I might be a calm person who never raises their voices but some things just agitate me and I have to let it out. If you don’t want to see me upset, don’t irritate me because then you will feel it in your bones. But only if you really know me. I don’t go around strangers and scream at them. I’m too shy for that. I can keep the irritation inside me. But at home, I can let it out. Keeping your feelings inside is never good. That’s something my dad don’t understand. When I was younger I had these rage fits. It wasn’t because I had some mental problems. I just couldn’t stand certain things. One that really agitated me was that I wasn’t allowed to show my feelings. I still don’t. My dad always seems so calm and things don’t bother him. But I can’t live like that. He always thinks I shouldn’t bother what others do. I don’t but why can’t I have an opinion about it. Maybe my dad accepts what happens in this world but I don’t. If you accept everything then you’re part of the problem.

There’s is so many agitating things and people in this world. It seems people care more about themselves than others. One of these people is neighbours. They talk too loud and have parties too loud. The most important things for them is themselves. They don’t care some people need to get up early. Especially if it’s a weekday. You can have your parties as long as you don’t disturb others. It doesn’t need to be a party. It can be moving things in your flat or banging a nail to the wall at night. What kind of idiot do that during the night anyway? But idiots are anywhere and it will never change. People’s attitude towards others has become worse. It’s a me-me world. The worse part is that even young kids behave like they’ve never had parents. It seems they don’t teach manners in school either. They litter and don’t care who gets hurt. Kids are worried about climate change and yet they don’t do anything about it. Practice what you preach. Adults should be a good example for kids and not the other way around. Now it seems some parents give in to their kids too easily. No wonder there is an idiot raised every minute. Kids are just innocent by-standards and they don’t even know it. Fortunately, there are decent parents too. At least there is some hope.
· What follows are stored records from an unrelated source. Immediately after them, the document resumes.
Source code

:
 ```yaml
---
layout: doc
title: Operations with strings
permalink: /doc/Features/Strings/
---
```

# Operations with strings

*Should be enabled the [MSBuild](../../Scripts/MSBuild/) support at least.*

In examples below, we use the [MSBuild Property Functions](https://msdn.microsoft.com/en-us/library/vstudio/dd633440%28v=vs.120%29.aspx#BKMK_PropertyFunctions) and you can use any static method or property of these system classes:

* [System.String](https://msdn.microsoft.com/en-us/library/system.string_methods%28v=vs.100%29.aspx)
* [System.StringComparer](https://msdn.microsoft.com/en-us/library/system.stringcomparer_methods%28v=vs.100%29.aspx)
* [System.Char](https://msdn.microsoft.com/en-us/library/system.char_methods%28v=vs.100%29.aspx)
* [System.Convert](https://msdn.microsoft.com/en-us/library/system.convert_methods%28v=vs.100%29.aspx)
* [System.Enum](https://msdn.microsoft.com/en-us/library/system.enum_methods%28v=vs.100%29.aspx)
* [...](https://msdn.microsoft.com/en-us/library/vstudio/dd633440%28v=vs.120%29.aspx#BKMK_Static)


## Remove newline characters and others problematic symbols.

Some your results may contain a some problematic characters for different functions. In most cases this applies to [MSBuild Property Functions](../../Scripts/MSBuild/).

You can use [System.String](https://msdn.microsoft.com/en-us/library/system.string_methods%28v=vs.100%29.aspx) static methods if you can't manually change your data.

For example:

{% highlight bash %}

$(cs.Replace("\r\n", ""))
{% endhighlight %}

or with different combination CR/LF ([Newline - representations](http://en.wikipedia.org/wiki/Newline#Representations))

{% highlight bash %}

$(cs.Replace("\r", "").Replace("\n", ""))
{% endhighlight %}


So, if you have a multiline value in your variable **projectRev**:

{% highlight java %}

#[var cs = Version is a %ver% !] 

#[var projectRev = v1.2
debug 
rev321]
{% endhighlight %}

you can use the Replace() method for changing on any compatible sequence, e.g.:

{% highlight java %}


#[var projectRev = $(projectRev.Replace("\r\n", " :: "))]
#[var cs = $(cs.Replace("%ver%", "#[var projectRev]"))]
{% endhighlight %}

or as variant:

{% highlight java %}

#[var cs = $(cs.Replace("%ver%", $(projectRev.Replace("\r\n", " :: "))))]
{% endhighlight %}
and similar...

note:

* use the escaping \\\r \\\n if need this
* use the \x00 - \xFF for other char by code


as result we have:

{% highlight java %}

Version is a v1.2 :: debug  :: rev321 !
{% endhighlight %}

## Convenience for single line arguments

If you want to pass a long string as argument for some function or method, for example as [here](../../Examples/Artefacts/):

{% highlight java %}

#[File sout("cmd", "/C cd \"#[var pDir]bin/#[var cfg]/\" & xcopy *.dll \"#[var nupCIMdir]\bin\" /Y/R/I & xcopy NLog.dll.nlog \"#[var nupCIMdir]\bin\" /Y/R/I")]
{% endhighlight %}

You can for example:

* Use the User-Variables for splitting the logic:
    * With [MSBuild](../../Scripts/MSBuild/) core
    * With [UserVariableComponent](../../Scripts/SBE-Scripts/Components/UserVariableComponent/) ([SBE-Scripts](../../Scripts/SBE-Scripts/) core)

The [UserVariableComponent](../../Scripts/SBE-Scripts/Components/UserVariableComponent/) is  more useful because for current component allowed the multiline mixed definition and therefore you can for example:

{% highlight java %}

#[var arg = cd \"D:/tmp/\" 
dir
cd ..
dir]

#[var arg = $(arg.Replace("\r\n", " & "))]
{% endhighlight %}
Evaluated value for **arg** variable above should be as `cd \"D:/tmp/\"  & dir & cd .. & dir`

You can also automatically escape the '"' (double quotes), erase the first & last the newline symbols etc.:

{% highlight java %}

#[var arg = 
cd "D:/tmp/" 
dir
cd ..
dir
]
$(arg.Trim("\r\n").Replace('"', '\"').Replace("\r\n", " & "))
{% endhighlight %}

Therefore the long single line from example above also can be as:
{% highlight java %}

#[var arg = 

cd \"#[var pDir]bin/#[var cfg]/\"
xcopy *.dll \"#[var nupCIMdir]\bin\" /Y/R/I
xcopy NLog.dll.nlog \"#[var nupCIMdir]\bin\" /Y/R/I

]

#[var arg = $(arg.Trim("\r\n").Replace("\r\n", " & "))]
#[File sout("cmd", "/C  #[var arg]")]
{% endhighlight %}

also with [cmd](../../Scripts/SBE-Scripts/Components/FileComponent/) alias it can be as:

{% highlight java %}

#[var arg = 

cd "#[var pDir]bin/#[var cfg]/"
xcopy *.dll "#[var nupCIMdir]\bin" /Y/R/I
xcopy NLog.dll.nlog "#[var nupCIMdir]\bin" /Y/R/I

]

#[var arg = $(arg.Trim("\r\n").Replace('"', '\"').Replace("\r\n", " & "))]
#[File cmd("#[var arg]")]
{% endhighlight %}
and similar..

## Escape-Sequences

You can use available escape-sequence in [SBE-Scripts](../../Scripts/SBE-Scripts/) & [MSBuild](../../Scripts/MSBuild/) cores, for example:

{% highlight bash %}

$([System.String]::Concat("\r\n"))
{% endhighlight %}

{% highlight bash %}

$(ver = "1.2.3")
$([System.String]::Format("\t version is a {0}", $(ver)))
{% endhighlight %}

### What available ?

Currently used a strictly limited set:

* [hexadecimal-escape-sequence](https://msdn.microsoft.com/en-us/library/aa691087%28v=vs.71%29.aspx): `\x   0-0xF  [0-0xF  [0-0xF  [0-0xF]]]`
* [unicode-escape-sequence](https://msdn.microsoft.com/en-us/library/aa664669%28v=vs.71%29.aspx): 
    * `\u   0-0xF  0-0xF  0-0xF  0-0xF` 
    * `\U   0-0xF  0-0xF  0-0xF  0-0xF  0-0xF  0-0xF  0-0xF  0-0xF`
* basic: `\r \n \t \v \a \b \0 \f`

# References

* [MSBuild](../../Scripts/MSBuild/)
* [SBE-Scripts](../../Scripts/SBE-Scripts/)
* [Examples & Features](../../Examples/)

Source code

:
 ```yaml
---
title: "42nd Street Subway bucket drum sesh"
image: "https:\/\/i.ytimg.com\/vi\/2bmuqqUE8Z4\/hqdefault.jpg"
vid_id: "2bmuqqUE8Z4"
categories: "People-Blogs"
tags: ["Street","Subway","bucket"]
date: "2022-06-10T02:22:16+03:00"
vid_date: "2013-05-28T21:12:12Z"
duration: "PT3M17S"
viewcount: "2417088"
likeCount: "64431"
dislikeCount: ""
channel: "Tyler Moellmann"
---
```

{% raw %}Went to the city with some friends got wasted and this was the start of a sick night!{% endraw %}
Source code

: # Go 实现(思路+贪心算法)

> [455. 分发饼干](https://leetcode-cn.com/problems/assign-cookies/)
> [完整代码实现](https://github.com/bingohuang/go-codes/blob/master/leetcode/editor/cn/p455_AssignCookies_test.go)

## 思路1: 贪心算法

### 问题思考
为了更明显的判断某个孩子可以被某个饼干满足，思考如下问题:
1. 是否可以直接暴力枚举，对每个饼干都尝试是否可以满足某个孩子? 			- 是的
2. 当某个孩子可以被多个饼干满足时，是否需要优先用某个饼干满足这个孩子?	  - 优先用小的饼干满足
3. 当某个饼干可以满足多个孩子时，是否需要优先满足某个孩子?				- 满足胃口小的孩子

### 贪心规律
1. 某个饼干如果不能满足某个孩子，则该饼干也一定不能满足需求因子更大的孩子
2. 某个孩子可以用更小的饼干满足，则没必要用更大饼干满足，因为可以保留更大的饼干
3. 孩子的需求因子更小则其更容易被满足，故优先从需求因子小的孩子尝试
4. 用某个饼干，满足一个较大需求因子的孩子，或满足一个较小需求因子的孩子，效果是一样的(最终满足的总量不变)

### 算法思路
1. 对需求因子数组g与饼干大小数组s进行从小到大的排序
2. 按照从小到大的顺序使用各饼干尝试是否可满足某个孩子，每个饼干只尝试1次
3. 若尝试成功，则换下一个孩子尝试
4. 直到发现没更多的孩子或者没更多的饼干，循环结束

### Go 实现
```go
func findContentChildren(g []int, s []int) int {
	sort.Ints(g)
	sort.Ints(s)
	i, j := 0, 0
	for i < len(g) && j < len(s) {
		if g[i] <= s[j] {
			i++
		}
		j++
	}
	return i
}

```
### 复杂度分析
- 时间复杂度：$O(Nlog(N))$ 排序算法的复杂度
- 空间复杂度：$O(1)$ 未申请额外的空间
Being agitated doesn’t always been anger. Writing this blog can be agitating sometimes. Since I write in English some words to describe something is hard to find online. I know them in my own language. Sometimes not even that. I use Google but as you probably know, it’s mostly wrong. I usually get agitated so I skip the whole sentence and write it in some other way. Or don’t bother at all. Writing anything if it’s a blog post or fiction is not easy. Especially when you should tell about yourself in a cover letter and even an About me-page. It’s like pulling teeth. It can’t just be, “well, I am me and there you have it” and get on with it. It’s so much more and honestly, I don’t want to bother with it. It makes me agitated and I rather concentrate on something less stressful.